Provided records:
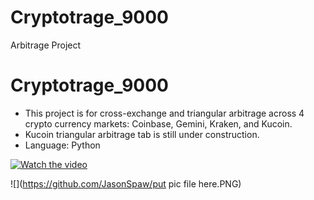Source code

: # Cryptotrage_9000
Arbitrage Project

# Cryptotrage_9000

- This project is for cross-exchange and triangular arbitrage across 4 crypto currency markets: Coinbase, Gemini, Kraken, and Kucoin.
- Kucoin triangular arbitrage tab is still under construction.
- Language: Python

[![Watch the video](https://i.stack.imgur.com/Vp2cE.png)](https://youtu.be/dPmhGKzdF7Y)

![](https://github.com/JasonSpaw/put pic file here.PNG)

Your task:
Write out the entries again word for word. Do not include the pictures.

The completed task:
Source code

: # Cryptotrage_9000
Arbitrage Project

# Cryptotrage_9000

- This project is for cross-exchange and triangular arbitrage across 4 crypto currency markets: Coinbase, Gemini, Kraken, and Kucoin.
- Kucoin triangular arbitrage tab is still under construction.
- Language: Python

[![Watch the video](https://i.stack.imgur.com/Vp2cE.png)](https://youtu.be/dPmhGKzdF7Y)

![](https://github.com/JasonSpaw/put pic file here.PNG)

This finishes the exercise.